The firm advises clients in a variety of business, industry, and government sectors. Bennett Jones has been recognized as one of Canada's top law firms, with particular recognition for its leadership in energy project development, litigation, financing, real estate, labour, regulatory, and Indigenous law issues.

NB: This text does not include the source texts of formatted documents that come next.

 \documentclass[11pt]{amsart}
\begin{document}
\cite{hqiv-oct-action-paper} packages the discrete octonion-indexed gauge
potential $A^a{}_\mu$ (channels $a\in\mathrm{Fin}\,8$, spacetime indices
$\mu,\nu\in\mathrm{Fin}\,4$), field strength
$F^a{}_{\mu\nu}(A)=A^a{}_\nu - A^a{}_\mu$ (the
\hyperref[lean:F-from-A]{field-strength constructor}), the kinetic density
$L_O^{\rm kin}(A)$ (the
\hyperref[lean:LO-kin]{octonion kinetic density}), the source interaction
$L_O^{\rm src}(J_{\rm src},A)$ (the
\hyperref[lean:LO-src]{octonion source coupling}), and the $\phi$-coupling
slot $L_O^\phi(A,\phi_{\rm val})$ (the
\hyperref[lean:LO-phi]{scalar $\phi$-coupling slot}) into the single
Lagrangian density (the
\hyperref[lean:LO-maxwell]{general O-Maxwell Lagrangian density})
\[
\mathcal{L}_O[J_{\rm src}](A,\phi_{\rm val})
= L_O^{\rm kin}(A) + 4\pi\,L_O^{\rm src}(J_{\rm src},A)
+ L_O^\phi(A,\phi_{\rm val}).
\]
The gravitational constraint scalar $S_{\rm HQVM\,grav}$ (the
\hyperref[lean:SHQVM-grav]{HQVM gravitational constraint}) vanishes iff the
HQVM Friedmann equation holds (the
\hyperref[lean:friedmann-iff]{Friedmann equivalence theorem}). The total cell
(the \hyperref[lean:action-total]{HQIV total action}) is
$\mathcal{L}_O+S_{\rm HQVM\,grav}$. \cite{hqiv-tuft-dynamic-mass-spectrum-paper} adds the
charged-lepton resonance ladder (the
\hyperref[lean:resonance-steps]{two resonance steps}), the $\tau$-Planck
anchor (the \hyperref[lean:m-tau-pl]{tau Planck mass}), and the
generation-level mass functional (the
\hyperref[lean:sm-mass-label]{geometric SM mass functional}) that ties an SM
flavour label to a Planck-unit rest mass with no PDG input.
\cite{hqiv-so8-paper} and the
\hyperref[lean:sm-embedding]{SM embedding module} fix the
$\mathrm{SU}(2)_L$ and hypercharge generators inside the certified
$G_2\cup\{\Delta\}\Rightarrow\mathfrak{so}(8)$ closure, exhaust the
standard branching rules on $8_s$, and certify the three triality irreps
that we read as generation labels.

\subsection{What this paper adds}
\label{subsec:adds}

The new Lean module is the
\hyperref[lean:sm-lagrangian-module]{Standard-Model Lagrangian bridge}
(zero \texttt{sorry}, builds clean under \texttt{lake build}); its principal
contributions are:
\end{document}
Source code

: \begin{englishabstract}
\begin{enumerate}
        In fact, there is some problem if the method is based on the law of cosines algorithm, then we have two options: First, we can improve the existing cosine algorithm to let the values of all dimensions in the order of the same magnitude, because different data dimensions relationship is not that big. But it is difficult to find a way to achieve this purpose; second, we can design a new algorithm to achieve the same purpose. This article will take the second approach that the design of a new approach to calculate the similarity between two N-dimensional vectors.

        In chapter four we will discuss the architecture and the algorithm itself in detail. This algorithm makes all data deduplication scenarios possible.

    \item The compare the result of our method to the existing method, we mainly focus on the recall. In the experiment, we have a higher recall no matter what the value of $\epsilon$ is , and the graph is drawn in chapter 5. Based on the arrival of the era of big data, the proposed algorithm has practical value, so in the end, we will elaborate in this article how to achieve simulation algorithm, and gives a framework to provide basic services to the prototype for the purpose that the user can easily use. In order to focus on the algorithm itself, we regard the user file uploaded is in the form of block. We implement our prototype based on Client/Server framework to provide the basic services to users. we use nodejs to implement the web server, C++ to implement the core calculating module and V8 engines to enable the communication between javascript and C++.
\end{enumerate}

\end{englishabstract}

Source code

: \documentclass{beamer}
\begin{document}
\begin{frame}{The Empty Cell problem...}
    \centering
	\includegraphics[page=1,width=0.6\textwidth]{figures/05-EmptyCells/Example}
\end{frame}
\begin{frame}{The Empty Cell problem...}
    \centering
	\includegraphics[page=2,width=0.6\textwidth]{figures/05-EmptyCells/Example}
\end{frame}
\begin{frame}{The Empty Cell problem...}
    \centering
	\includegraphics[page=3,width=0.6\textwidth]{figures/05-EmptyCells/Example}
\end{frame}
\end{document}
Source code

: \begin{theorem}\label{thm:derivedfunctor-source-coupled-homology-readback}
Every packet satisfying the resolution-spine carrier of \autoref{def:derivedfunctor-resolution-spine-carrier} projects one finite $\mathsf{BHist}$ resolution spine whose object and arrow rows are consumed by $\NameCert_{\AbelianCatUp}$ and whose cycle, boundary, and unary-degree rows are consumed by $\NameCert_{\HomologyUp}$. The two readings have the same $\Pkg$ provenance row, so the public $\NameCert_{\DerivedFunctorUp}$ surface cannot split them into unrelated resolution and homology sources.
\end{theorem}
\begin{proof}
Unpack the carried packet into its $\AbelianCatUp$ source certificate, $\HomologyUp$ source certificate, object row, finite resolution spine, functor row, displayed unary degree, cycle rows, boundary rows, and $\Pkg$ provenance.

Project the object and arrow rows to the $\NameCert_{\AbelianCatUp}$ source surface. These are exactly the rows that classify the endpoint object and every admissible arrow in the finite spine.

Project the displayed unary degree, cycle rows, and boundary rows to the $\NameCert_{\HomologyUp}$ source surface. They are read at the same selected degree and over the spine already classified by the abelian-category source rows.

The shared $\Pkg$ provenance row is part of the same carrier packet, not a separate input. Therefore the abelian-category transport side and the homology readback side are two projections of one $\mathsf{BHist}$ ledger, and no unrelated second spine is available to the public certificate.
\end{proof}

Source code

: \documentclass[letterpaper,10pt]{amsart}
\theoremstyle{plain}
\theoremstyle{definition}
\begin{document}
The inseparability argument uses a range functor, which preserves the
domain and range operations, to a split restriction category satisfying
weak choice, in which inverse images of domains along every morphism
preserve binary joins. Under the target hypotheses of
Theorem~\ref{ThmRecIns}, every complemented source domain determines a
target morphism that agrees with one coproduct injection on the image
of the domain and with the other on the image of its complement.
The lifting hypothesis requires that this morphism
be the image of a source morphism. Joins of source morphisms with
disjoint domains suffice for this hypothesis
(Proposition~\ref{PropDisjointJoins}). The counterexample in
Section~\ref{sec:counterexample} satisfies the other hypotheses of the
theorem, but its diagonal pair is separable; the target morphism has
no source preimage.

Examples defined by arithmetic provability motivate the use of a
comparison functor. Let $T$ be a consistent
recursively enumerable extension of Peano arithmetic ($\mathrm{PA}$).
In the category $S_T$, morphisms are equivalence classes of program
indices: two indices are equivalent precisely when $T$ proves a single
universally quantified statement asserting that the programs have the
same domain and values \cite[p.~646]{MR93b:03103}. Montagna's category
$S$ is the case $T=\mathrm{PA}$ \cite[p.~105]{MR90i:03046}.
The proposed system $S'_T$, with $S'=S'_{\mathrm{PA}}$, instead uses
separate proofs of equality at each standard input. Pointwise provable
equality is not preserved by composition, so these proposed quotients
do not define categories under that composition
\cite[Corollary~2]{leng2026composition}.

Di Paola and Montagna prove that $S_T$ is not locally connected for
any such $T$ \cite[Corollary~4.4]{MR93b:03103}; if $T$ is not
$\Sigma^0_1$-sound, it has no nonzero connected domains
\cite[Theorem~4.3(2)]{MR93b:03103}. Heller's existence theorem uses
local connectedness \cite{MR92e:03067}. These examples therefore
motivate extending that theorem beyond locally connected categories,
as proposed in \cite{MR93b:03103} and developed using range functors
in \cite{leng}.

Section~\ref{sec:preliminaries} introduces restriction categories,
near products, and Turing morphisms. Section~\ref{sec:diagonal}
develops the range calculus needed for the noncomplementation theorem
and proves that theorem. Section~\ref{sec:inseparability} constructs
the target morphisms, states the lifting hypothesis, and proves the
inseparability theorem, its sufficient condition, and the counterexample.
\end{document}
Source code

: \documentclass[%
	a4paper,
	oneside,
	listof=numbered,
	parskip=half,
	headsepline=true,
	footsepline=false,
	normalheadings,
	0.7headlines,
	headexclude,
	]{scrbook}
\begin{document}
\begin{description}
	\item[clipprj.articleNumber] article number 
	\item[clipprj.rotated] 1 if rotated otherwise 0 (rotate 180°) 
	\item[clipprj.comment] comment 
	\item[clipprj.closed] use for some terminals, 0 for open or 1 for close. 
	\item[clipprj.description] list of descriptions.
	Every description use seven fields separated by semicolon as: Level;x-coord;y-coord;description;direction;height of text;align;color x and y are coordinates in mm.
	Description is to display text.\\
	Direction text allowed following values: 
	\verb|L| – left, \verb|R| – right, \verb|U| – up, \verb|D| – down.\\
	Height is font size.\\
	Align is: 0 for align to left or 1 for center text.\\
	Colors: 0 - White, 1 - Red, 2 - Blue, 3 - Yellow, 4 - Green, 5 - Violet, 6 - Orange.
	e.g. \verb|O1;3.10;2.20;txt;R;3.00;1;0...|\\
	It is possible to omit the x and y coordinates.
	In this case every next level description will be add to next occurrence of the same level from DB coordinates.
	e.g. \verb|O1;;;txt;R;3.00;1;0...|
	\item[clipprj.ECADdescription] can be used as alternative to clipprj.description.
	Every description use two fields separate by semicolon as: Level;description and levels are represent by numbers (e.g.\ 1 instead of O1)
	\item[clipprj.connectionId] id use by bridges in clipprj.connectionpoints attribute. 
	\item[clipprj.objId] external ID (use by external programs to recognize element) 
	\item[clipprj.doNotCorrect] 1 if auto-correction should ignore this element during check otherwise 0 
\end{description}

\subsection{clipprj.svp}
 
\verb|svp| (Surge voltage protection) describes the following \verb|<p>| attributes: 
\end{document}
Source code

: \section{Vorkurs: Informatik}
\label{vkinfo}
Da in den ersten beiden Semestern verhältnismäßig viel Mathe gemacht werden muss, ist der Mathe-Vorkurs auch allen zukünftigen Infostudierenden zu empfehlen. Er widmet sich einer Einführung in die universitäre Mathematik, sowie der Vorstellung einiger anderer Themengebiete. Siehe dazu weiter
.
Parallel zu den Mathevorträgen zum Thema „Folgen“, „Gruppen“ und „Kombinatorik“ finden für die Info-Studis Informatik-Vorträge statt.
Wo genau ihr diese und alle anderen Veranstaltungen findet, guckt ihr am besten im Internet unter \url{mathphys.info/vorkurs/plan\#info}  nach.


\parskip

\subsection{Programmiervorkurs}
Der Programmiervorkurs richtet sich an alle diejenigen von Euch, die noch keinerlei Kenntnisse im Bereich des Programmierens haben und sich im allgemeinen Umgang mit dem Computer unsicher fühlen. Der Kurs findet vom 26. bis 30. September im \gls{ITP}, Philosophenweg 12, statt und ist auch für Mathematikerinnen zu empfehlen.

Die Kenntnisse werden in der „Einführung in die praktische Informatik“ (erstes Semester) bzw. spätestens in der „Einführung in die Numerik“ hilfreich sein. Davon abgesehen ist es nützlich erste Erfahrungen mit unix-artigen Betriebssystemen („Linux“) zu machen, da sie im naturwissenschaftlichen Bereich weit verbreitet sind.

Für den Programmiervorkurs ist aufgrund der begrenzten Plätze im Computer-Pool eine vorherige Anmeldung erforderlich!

==Notable alumni and advisors==
- Hon. John Russell Baird - Former Canadian politician who served as Minister of Foreign Affairs under Prime Minister Stephen Harper (2011–15)
- Rt. Hon. R. B. Bennett , 1st Viscount Bennett – Founding partner and former Prime Minister of Canada (1930–35)
- David A. Dodge – Senior Advisor and former Governor of the Bank of Canada (2001–08)
- Allan Gotlieb – Senior advisor and former Canadian ambassador to the United States of America (1981–89)
- Michael Kergin – Senior advisor and former Canadian ambassador to the United States of America (2000–05)
- John C. "Jack" Major – Counsel and former Puisne Justice of the Supreme Court of Canada (1992–2005)
- Hon. Anne McLellan – Counsel, former Member of Parliament (1993–2006) and Deputy Prime Minister of Canada (2003–06)
- Brig. Henry Grattan Nolan - Former Puisne Justice of the Supreme Court of Canada (1956–57)
- Christy Clark - senior advisor and former Premier of British Columbia (2011–2017)
- Hon. Jason Kenney - Senior advisor, former Premier of Alberta (2019–2022), former Member of Parliament (1997-2016) and Minister of National Defense (2015)

==History==

Bennett Jones was founded in Calgary in 1922 with the dissolution of a 25-year partnership between R.B. Bennett and Sir James Alexander Lougheed (Lougheed, Bennett & Company) and the creation of the new partnership Bennett, Hannah & Sanford.

The firm expanded to Edmonton (1982) and then eastward to Toronto (1989) and Ottawa (1989–95, 2009). In 2018, the firm merged with Vancouver firm McCullough O'Connor Irwin and opened an office in New York.